======== MATERIAL FOR THIS TASK ========
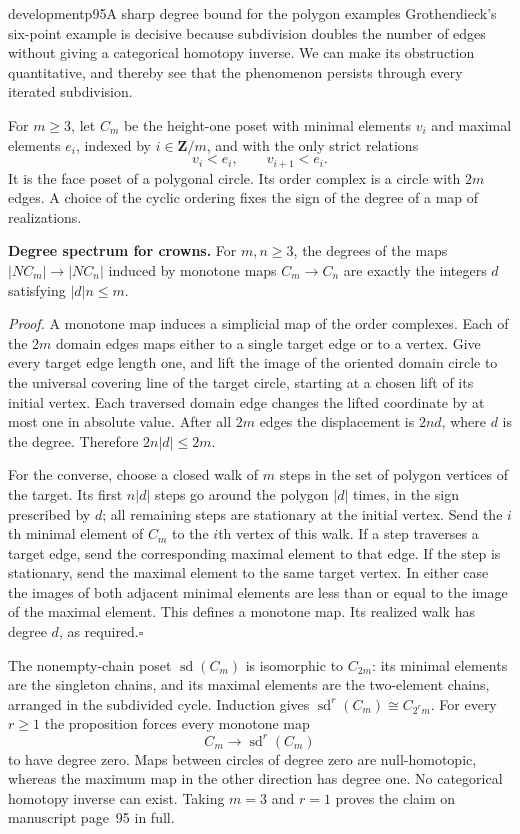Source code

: \begin{dcomment}{development}{p95}{A sharp degree bound for the polygon examples}
Grothendieck's six-point example is decisive because subdivision doubles the number of edges without giving a categorical homotopy inverse. We can make its obstruction quantitative, and thereby see that the phenomenon persists through every iterated subdivision.

For $m\geq3$, let $C_m$ be the height-one poset with minimal elements $v_i$ and maximal elements $e_i$, indexed by $i\in\mathbf Z/m$, and with the only strict relations
\[
 v_i<e_i,\qquad v_{i+1}<e_i.
\]
It is the face poset of a polygonal circle. Its order complex is a circle with $2m$ edges. A choice of the cyclic ordering fixes the sign of the degree of a map of realizations.

\textbf{Degree spectrum for crowns.}\ours\quad
For $m,n\geq3$, the degrees of the maps $|NC_m|\to|NC_n|$ induced by monotone maps $C_m\to C_n$ are exactly the integers $d$ satisfying $|d|n\leq m$.

\emph{Proof.} A monotone map induces a simplicial map of the order complexes. Each of the $2m$ domain edges maps either to a single target edge or to a vertex. Give every target edge length one, and lift the image of the oriented domain circle to the universal covering line of the target circle, starting at a chosen lift of its initial vertex. Each traversed domain edge changes the lifted coordinate by at most one in absolute value. After all $2m$ edges the displacement is $2nd$, where $d$ is the degree. Therefore $2n|d|\leq2m$.

For the converse, choose a closed walk of $m$ steps in the set of polygon vertices of the target. Its first $n|d|$ steps go around the polygon $|d|$ times, in the sign prescribed by $d$; all remaining steps are stationary at the initial vertex. Send the $i$th minimal element of $C_m$ to the $i$th vertex of this walk. If a step traverses a target edge, send the corresponding maximal element to that edge. If the step is stationary, send the maximal element to the same target vertex. In either case the images of both adjacent minimal elements are less than or equal to the image of the maximal element. This defines a monotone map. Its realized walk has degree $d$, as required.\hfill$\square$

The nonempty-chain poset $\operatorname{sd}(C_m)$ is isomorphic to $C_{2m}$: its minimal elements are the singleton chains, and its maximal elements are the two-element chains, arranged in the subdivided cycle. Induction gives $\operatorname{sd}^r(C_m)\cong C_{2^r m}$. For every $r\geq1$ the proposition forces every monotone map
\[
 C_m\longrightarrow\operatorname{sd}^r(C_m)
\]
to have degree zero. Maps between circles of degree zero are null-homotopic, whereas the maximum map in the other direction has degree one. No categorical homotopy inverse can exist. Taking $m=3$ and $r=1$ proves the claim on manuscript page~95 in full.


\end{dcomment}
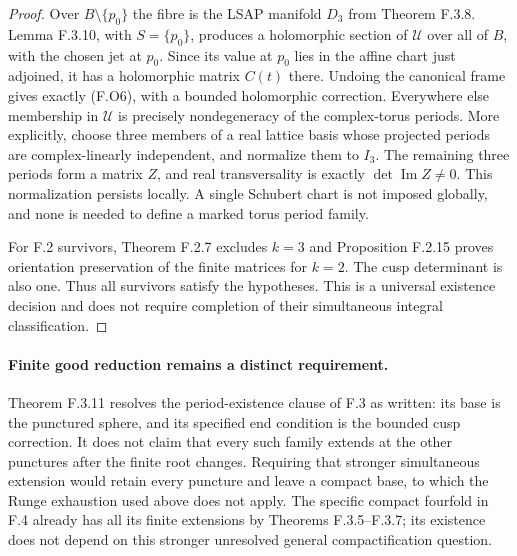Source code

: \begin{proof}
Over $B\setminus\{p_0\}$ the fibre is the LSAP manifold
$D_3$ from Theorem F.3.8.  Lemma F.3.10, with $S=\{p_0\}$,
produces a holomorphic section of $\mathscr U$ over all of
$B$, with the chosen jet at $p_0$.  Since its value at $p_0$
lies in the affine chart just adjoined, it has a holomorphic
matrix $C(t)$ there.  Undoing the canonical frame gives
exactly (F.O6), with a bounded holomorphic correction.
Everywhere else membership in $\mathscr U$ is precisely
nondegeneracy of the complex-torus periods.
More explicitly, choose three members of a real lattice basis
whose projected periods are complex-linearly independent, and
normalize them to $I_3$.  The remaining three periods form a
matrix $Z$, and real transversality is exactly
$\det\operatorname{Im}Z\ne0$.  This normalization persists
locally.  A single Schubert chart is not imposed globally,
and none is needed to define a marked torus period family.

For F.2 survivors, Theorem F.2.7 excludes $k=3$ and
Proposition F.2.15 proves orientation preservation of the
finite matrices for $k=2$.  The cusp determinant is also one.
Thus all survivors satisfy the hypotheses.  This is a
universal existence decision and does not require completion
of their simultaneous integral classification.
\end{proof}

\paragraph{Finite good reduction remains a distinct requirement.}
Theorem F.3.11 resolves the period-existence clause of F.3 as
written: its base is the punctured sphere, and its specified
end condition is the bounded cusp correction.  It does not
claim that every such family extends at the other punctures
after the finite root changes.  Requiring that stronger
simultaneous extension would retain every puncture and leave
a compact base, to which the Runge exhaustion used above does
not apply.  The specific compact fourfold in F.4 already has
all its finite extensions by Theorems F.3.5--F.3.7; its
existence does not depend on this stronger unresolved general
compactification question.
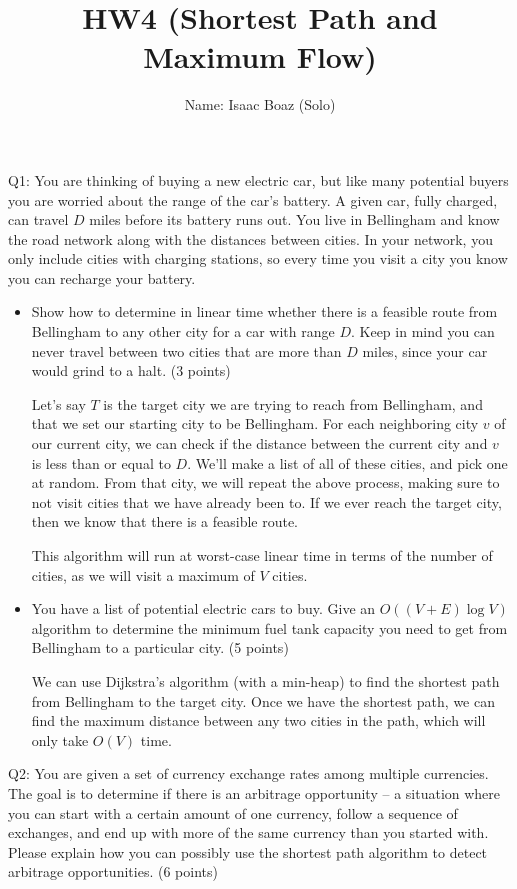 \documentclass[a4paper,12pt]{article}
\title{HW4 (Shortest Path and Maximum Flow)}
\author{Name: Isaac Boaz (Solo)}
\begin{document}
\maketitle

\noindent Q1: You are thinking of buying a new electric car, but like many
potential buyers you are worried about the range of the car's battery. A given
car, fully charged, can travel $D$ miles before its battery runs out. You live
in Bellingham and know the road network along with the distances between cities.
In your network, you only include cities with charging stations, so every time
you visit a city you know you can recharge your battery.
\begin{itemize}
  \item  Show how to determine in linear time whether there is a feasible route
        from Bellingham to any other city for a car with range $D$. Keep in mind
        you can never travel between two cities that are more than $D$ miles,
        since your car would grind to a halt. (3 points)

        Let's say \(T\) is the target city we are trying to reach from
        Bellingham, and that we set our starting city to be Bellingham. For each
        neighboring city \(v\) of our current city, we can check if the distance
        between the current city and $v$ is less than or equal to $D$. We'll
        make a list of all of these cities, and pick one at random. From that
        city, we will repeat the above process, making sure to not visit cities
        that we have already been to. If we ever reach the target city, then we
        know that there is a feasible route.

        This algorithm will run at worst-case linear time in terms of the number
        of cities, as we will visit a maximum of $V$ cities.

  \item  You have a list of potential electric cars to buy. Give an $O((V + E)
          \log V)$ algorithm to determine the minimum fuel tank capacity you need
        to get from Bellingham to a particular city. (5 points)

        We can use Dijkstra's algorithm (with a min-heap) to find the shortest
        path from Bellingham to the target city. Once we have the shortest path,
        we can find the maximum distance between any two cities in the path,
        which will only take \(O(V)\) time.
\end{itemize}

\noindent Q2: You are given a set of currency exchange rates among multiple
currencies. The goal is to determine if there is an arbitrage opportunity – a
situation where you can start with a certain amount of one currency, follow a
sequence of exchanges, and end up with more of the same currency than you
started with. Please explain how you can possibly use the shortest path
algorithm to detect arbitrage opportunities. (6 points) \\
\end{document}
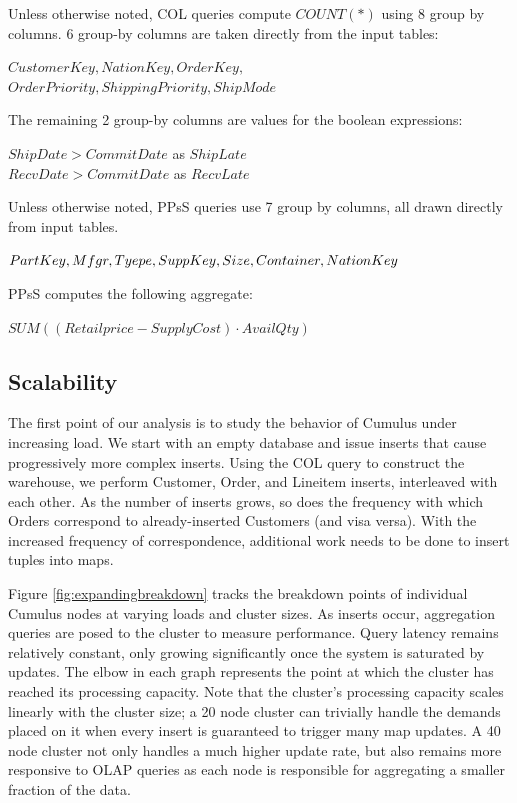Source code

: Unless otherwise noted, COL queries compute $COUNT(*)$ using 8 group by columns.  6 group-by columns are taken directly from the input tables: 

{\noindent $CustomerKey, NationKey, OrderKey,$ \\
$OrderPriority, ShippingPriority, ShipMode$}

\noindent The remaining 2 group-by columns are values for the boolean expressions:

{\noindent $ShipDate > CommitDate$ as $ShipLate$\\
$RecvDate > CommitDate$ as $RecvLate$}

Unless otherwise noted, PPsS queries use 7 group by columns, all drawn directly from input tables.  

{\noindent $PartKey, Mfgr, Tyepe, SuppKey, \\
Size, Container, NationKey$}

PPsS computes the following aggregate:

{\noindent$SUM((Retailprice - SupplyCost) \cdot AvailQty)$}

\subsection{Scalability}

The first point of our analysis is to study the behavior of Cumulus under increasing load.  We start with an empty database and issue inserts that cause progressively more complex inserts.  Using the COL query to construct the warehouse, we perform Customer, Order, and Lineitem inserts, interleaved with each other.  As the number of inserts grows, so does the frequency with which Orders correspond to already-inserted Customers (and visa versa).  With the increased frequency of correspondence, additional work needs to be done to insert tuples into maps.  

Figure \ref{fig:expandingbreakdown} tracks the breakdown points of individual Cumulus nodes at varying loads and cluster sizes.  As inserts occur, aggregation queries are posed to the cluster to measure performance.  Query latency remains relatively constant, only growing significantly once the system is saturated by updates.  The elbow in each graph represents the point at which the cluster has reached its processing capacity.  Note that the cluster's processing capacity scales linearly with the cluster size; a 20 node cluster can trivially handle the demands placed on it when every insert is guaranteed to trigger many map updates.  A 40 node cluster not only handles a much higher update rate, but also remains more responsive to OLAP queries as each node is responsible for aggregating a smaller fraction of the data.

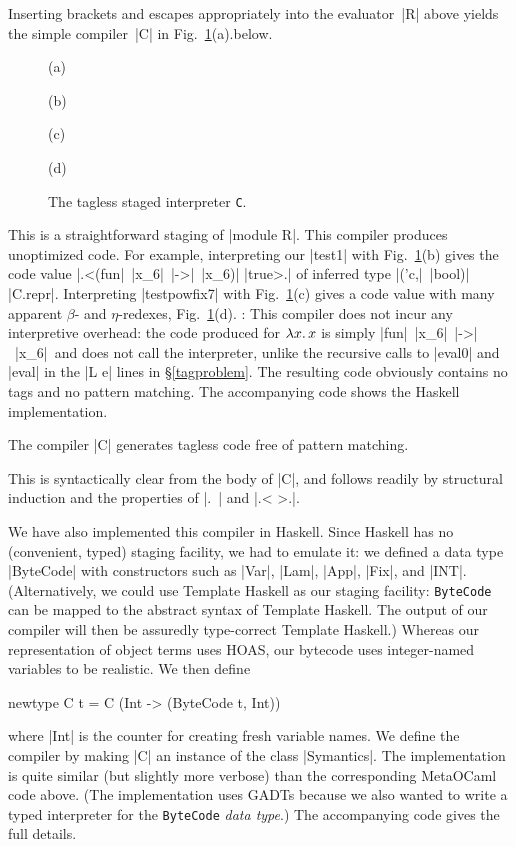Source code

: Inserting brackets and escapes appropriately into the
evaluator~|R| above yields the simple compiler~|C|
\ifshort in Fig.~\ref{fig:interpreter-C}(a).\else below.
\fi
\ifshort
\begin{figure}[t]
(a) 

(b) 

(c) 

(d) 
\caption{The tagless staged interpreter \texttt{C}.}
\label{fig:interpreter-C}
\end{figure}
\fi
This is a straightforward staging of
|module R|.
This compiler produces
unoptimized code. For example, interpreting our |test1| with
\ifshort Fig.~\ref{fig:interpreter-C}(b) \else {}\fi
gives the code value |.<(fun|~|x_6|~|->|~|x_6)| |true>.|
of inferred type |('c,|~|bool)| |C.repr|.  Interpreting |testpowfix7|
\ifshort\pagebreak[3]\fi
with
\ifshort Fig.~\ref{fig:interpreter-C}(c) \else {}\fi
gives a code value with many apparent $\beta$- and $\eta$-redexes\ifshort,
Fig.~\ref{fig:interpreter-C}(d). \else: \fi
This compiler does not incur
any interpretive overhead: the
code produced for $\mathopen{\lambda\mathord{x}.\,}x$ is simply |fun|~|x_6|~|->|~|x_6|\ifshort\else\
and does not
call the interpreter, unlike the recursive calls to |eval0| and
|eval| in the |L e| lines in \S\ref{tagproblem}\fi.
The resulting code obviously contains no tags and no pattern matching.
\ifshort
The accompanying code shows the Haskell implementation. 
\else
\begin{proposition}
    The compiler |C| generates tagless code free of pattern matching.
\end{proposition}
This is syntactically clear from the body of |C|, and follows
readily by structural induction and the properties of |.~| and
|.< >.|.

We have also implemented this compiler in Haskell. 
Since Haskell
has no (convenient, typed) staging facility, we had to emulate
it: we defined a data type |ByteCode| with
constructors such as |Var|, |Lam|, |App|, |Fix|, and |INT|.
(Alternatively, we could use Template Haskell as our staging facility:
\texttt{ByteCode} can be mapped to the abstract syntax of Template
Haskell. The output of our compiler will then be assuredly type-correct
Template Haskell.)
Whereas our representation of object terms uses HOAS,
our bytecode uses integer-named
variables to be realistic. 
We then define 
\begin{code}
newtype C t = C (Int -> (ByteCode t, Int)) 
\end{code}
where |Int| is the counter for creating fresh variable
names. We define the compiler by making |C| an instance of the
class |Symantics|.
The implementation is quite similar (but slightly more
verbose) than the corresponding MetaOCaml code above. (The implementation uses
GADTs because we also wanted to write a typed interpreter for 
the \texttt{ByteCode} \emph{data type}.) The
accompanying code gives the full details.
\fi

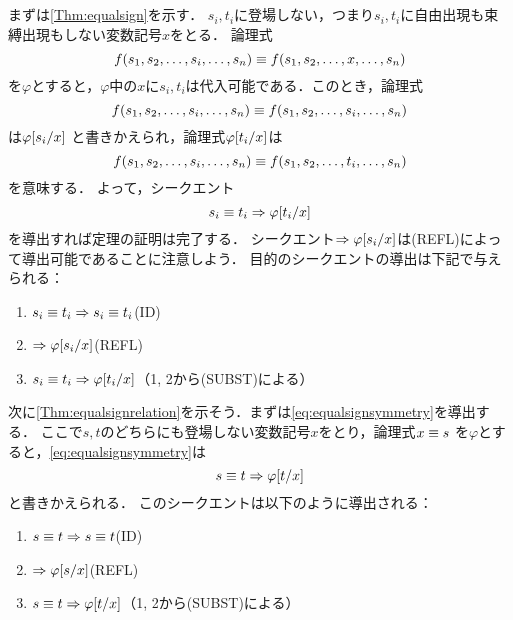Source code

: \subsection*{}

まずは\cref{Thm:equalsign}を示す．
\(s_i, t_i\)に登場しない，つまり\(s_i, t_i\)に自由出現も束縛出現もしない変数記号\(x\)をとる．
論理式
\begin{equation*}
	\apply{f}{s_1, s_2, \dots, s_i, \dots, s_n} \objeq \apply{f}{s_1, s_2, \dots, x, \dots, s_n}
\end{equation*}
を\(\varphi\)とすると，\(\varphi\)中の\(x\)に\(s_i, t_i\)は代入可能である．このとき，論理式
\begin{equation*}
	\apply{f}{s_1, s_2, \dots, s_i, \dots, s_n} \objeq \apply{f}{s_1, s_2, \dots, s_i, \dots, s_n}
\end{equation*}
は\(\subst{\varphi}{s_i /x}\)
と書きかえられ，論理式\(\subst{\varphi}{t_i / x}\)は
\begin{equation*}
	\apply{f}{s_1, s_2, \dots, s_i, \dots, s_n} \objeq \apply{f}{s_1, s_2, \dots, t_i, \dots, s_n}
\end{equation*}
を意味する．
よって，シークエント
\begin{equation*}
	s_i \objeq t_i \sequent \subst{\varphi}{t_i / x}
\end{equation*}
を導出すれば定理の証明は完了する．
シークエント\(\sequent \subst{\varphi}{s_i / x}\)は(REFL)によって導出可能であることに注意しよう．
目的のシークエントの導出は下記で与えられる：
\begin{enumerate}
	\item \(s_i \equiv t_i \Rightarrow s_i \equiv t_i\)\quad (ID)
	\item \(\sequent \subst{\varphi}{s_i / x}\)\quad (REFL)
	\item \(s_i \objeq t_i \sequent \subst{\varphi}{t_i / x}\)\quad （1, 2から(SUBST)による）
\end{enumerate}

次に\cref{Thm:equalsignrelation}を示そう．まずは\cref{eq:equalsignsymmetry}を導出する．
ここで\(s, t\)のどちらにも登場しない変数記号\(x\)をとり，論理式\(x \equiv s\)
を\(\varphi\)とすると，\cref{eq:equalsignsymmetry}は
\begin{equation*}
	s \objeq t \sequent \subst{\varphi}{t / x}
\end{equation*}
と書きかえられる．
このシークエントは以下のように導出される：
\begin{enumerate}
	\item \(s \equiv t \Rightarrow s \equiv t\)\quad (ID)
	\item \(\sequent \subst{\varphi}{s/x}\)\quad (REFL)
	\item \(s \objeq t \sequent \subst{\varphi}{t/x}\)\quad （1, 2から(SUBST)による）
\end{enumerate}

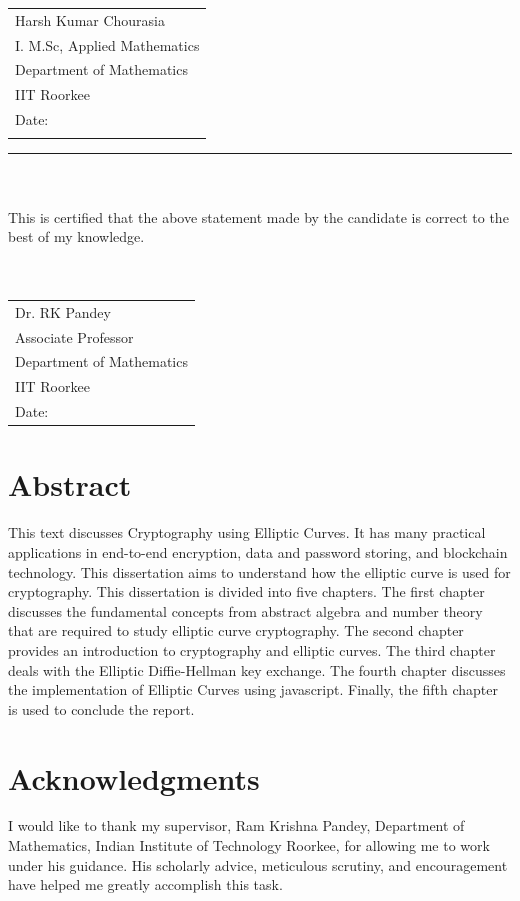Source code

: \documentclass[a4paper,12pt]{report}
\begin{document}
\begin{tabular}{l}
	Harsh Kumar Chourasia        \\
	I. M.Sc, Applied Mathematics \\
	Department of Mathematics    \\
	IIT Roorkee                  \\
	Date:                        \\
	\bigskip
\end{tabular}

\hrule
\bigskip
\bigskip
{} \\\\
This is certified that the above statement made by the candidate is  correct to the best of my knowledge.\\\\\\
\vspace{1cm}
\begin{tabular}{l}
	Dr. RK Pandey             \\
	Associate Professor       \\
	Department of Mathematics \\
	IIT Roorkee               \\
	Date:                     \\
\end{tabular}
\cleardoublepage
\section*{Abstract}
This text discusses Cryptography using Elliptic Curves. It has many practical applications in end-to-end encryption, data and password storing, and blockchain technology. This dissertation aims to understand how the elliptic curve is used for cryptography. This dissertation is divided into five chapters. The first chapter discusses the fundamental concepts from abstract algebra and number theory that are required to study elliptic curve cryptography. The second chapter provides an introduction to cryptography and elliptic curves. The third chapter deals with the Elliptic Diffie-Hellman key exchange. The fourth chapter discusses the implementation of Elliptic Curves using javascript. Finally, the fifth chapter is used to conclude the report.
\cleardoublepage
\section*{Acknowledgments}
I would like to thank my supervisor, Ram Krishna Pandey, Department
of Mathematics, Indian Institute of Technology Roorkee, for allowing me to work under his guidance. His scholarly advice, meticulous scrutiny, and encouragement have helped me greatly accomplish this task.
\end{document}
========
=== EXERCISE DIRECTIONS ===
Keeping every character as it is, restate the lines above that run from the line with "capacity you need" through the line with "We can use Dijkstra's", both included, and nothing else.

=== ANSWER TO THIS PROBLEM ===
          \log V)$ algorithm to determine the minimum fuel tank capacity you need
        to get from Bellingham to a particular city. (5 points)

        We can use Dijkstra's algorithm (with a min-heap) to find the shortest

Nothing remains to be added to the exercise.